━━━ Given information ━━━

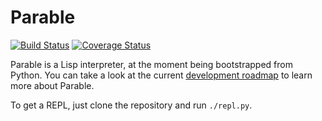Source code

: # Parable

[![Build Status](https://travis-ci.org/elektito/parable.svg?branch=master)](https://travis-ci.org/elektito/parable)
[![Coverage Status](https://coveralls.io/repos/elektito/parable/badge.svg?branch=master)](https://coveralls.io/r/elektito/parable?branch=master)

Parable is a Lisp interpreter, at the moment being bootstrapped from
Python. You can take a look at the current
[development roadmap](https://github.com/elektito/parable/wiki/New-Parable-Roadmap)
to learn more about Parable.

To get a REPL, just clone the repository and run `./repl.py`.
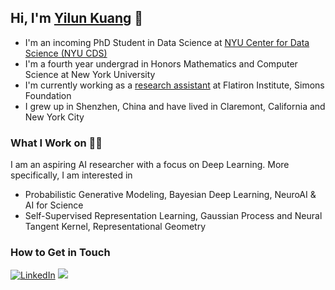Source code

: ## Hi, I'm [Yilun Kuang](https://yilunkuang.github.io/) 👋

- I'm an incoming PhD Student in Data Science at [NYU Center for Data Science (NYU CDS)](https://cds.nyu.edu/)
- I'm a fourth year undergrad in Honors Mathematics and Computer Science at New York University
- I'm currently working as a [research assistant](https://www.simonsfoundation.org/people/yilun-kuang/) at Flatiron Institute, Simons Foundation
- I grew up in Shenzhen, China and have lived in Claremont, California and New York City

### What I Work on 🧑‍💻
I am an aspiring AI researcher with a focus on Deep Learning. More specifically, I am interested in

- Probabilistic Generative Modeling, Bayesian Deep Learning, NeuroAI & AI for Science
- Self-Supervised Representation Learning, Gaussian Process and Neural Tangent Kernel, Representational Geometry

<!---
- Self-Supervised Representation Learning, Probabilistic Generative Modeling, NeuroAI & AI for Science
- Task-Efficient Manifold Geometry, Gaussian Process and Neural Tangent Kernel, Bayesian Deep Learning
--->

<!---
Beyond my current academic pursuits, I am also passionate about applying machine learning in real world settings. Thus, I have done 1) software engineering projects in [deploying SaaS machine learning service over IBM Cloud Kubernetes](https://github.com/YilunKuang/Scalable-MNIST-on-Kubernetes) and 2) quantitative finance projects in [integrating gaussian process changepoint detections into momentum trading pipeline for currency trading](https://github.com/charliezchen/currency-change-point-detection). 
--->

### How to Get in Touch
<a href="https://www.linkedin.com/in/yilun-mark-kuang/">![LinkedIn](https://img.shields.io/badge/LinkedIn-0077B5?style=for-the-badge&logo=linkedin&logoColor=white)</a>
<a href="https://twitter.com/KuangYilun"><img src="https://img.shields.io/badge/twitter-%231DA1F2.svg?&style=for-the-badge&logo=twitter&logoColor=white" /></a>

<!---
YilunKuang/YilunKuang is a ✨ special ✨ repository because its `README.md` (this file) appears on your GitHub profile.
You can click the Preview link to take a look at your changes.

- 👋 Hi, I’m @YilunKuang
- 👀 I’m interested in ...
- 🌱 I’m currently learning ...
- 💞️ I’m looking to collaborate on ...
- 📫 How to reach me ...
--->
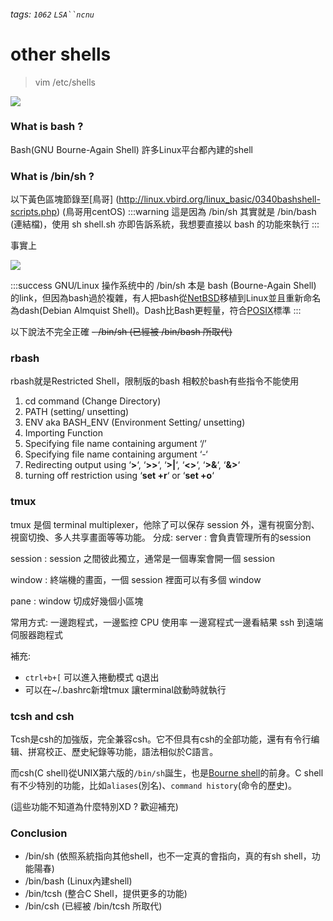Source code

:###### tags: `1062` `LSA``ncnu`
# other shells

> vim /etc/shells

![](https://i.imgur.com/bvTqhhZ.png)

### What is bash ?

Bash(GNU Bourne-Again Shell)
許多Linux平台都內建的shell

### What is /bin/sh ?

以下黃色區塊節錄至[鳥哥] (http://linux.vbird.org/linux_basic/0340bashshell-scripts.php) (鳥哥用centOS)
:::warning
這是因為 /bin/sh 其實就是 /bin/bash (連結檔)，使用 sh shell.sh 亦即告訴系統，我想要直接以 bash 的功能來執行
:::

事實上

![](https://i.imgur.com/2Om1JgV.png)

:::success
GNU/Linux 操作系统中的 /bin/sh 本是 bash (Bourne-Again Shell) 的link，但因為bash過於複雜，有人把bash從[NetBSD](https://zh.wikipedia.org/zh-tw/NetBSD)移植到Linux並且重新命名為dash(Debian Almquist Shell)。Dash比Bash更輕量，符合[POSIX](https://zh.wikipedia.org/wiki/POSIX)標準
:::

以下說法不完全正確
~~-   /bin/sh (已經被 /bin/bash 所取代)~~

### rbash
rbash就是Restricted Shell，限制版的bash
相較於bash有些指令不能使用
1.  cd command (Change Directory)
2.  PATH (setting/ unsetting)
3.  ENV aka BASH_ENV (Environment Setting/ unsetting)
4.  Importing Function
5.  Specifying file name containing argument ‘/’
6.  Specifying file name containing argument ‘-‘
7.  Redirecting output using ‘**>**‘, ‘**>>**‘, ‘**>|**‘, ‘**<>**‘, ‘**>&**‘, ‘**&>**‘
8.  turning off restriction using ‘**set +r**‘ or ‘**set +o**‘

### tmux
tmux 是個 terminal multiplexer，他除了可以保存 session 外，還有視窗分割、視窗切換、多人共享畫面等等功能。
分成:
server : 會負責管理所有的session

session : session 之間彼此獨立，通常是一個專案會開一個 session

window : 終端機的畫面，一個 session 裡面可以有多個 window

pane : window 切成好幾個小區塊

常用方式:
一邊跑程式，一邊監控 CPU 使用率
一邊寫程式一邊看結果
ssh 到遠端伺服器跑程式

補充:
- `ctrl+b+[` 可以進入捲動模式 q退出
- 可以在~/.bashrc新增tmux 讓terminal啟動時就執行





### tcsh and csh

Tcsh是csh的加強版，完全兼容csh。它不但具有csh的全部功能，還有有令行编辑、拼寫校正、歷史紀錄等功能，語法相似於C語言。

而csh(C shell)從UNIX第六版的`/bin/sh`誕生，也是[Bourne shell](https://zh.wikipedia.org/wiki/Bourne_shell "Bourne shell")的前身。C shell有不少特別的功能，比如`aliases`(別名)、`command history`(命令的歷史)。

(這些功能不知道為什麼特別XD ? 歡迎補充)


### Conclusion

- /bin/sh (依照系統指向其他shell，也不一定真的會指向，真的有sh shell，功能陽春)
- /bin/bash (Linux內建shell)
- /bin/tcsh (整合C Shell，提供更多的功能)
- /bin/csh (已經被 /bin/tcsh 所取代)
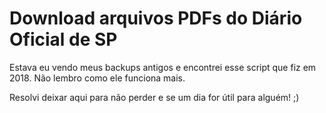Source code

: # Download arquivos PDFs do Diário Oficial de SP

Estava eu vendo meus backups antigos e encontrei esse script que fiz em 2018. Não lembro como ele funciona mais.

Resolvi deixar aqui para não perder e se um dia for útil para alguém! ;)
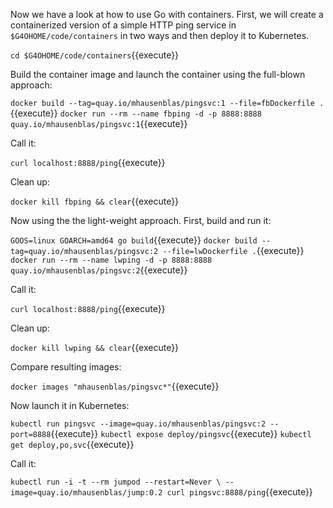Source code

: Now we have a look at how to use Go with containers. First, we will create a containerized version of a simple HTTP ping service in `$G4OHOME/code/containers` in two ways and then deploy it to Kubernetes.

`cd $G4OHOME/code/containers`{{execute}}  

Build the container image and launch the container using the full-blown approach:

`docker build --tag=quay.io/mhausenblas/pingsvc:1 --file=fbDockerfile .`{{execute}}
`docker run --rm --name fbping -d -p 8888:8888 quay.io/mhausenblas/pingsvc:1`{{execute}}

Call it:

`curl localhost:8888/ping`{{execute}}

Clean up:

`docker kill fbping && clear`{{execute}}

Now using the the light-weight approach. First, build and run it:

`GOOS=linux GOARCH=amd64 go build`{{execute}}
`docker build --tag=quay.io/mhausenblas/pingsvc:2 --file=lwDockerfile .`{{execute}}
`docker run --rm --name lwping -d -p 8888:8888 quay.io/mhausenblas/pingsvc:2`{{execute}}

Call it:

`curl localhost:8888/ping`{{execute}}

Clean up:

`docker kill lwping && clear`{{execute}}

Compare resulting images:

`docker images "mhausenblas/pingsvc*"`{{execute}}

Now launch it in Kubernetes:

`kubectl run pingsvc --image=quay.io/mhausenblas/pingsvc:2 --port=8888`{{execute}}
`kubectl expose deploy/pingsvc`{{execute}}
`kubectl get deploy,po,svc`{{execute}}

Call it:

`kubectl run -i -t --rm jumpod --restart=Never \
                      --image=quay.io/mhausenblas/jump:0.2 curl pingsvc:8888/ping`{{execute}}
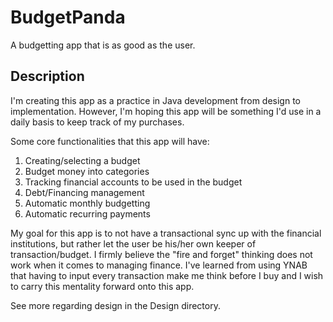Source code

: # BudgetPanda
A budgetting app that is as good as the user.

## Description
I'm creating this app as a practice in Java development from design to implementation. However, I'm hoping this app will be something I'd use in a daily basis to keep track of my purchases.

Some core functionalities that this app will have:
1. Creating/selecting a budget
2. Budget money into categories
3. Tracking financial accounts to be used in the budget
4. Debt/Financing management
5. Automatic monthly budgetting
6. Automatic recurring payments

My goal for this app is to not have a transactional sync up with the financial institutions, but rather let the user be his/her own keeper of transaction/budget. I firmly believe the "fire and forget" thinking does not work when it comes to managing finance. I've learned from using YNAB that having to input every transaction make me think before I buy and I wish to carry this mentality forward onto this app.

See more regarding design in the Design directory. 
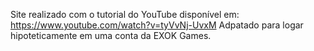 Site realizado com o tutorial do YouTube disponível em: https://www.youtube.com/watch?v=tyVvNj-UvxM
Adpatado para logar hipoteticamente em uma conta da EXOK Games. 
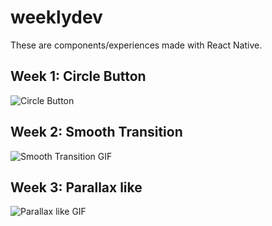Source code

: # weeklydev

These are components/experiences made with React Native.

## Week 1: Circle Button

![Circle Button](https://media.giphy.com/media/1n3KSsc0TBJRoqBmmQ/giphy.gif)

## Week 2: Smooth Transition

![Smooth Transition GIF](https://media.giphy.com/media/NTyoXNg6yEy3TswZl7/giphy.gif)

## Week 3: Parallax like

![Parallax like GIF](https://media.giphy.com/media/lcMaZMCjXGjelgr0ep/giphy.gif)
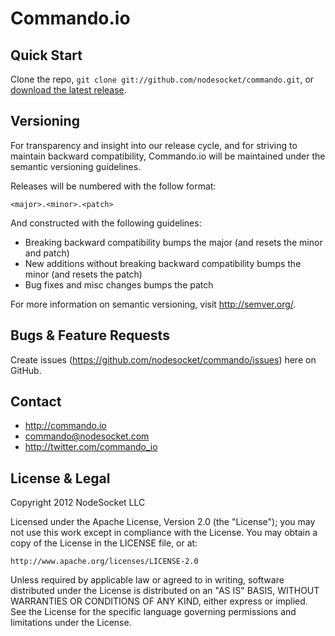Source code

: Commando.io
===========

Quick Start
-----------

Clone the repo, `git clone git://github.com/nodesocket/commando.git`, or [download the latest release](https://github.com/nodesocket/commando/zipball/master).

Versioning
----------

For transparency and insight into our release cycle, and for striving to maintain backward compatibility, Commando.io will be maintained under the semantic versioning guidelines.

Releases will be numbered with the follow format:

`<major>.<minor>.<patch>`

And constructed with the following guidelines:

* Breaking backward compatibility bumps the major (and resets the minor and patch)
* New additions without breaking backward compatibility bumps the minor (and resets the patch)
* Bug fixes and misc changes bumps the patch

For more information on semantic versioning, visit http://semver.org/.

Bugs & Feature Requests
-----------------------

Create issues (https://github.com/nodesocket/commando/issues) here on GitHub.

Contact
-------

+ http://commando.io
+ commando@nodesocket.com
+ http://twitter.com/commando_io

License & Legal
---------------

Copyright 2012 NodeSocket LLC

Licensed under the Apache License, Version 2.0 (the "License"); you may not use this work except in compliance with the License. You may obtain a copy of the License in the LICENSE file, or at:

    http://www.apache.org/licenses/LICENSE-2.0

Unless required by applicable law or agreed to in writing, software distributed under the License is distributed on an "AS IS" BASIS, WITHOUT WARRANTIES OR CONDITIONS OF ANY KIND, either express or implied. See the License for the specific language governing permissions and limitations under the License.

━━━

- _Your assignment_: Write out exactly the lines that fall from the line with "Now launch it" to the line with "jumpod --restart=Never \" in the records above, keeping both ends.

- _Expected answer_:
Now launch it in Kubernetes:

`kubectl run pingsvc --image=quay.io/mhausenblas/pingsvc:2 --port=8888`{{execute}}
`kubectl expose deploy/pingsvc`{{execute}}
`kubectl get deploy,po,svc`{{execute}}

Call it:

`kubectl run -i -t --rm jumpod --restart=Never \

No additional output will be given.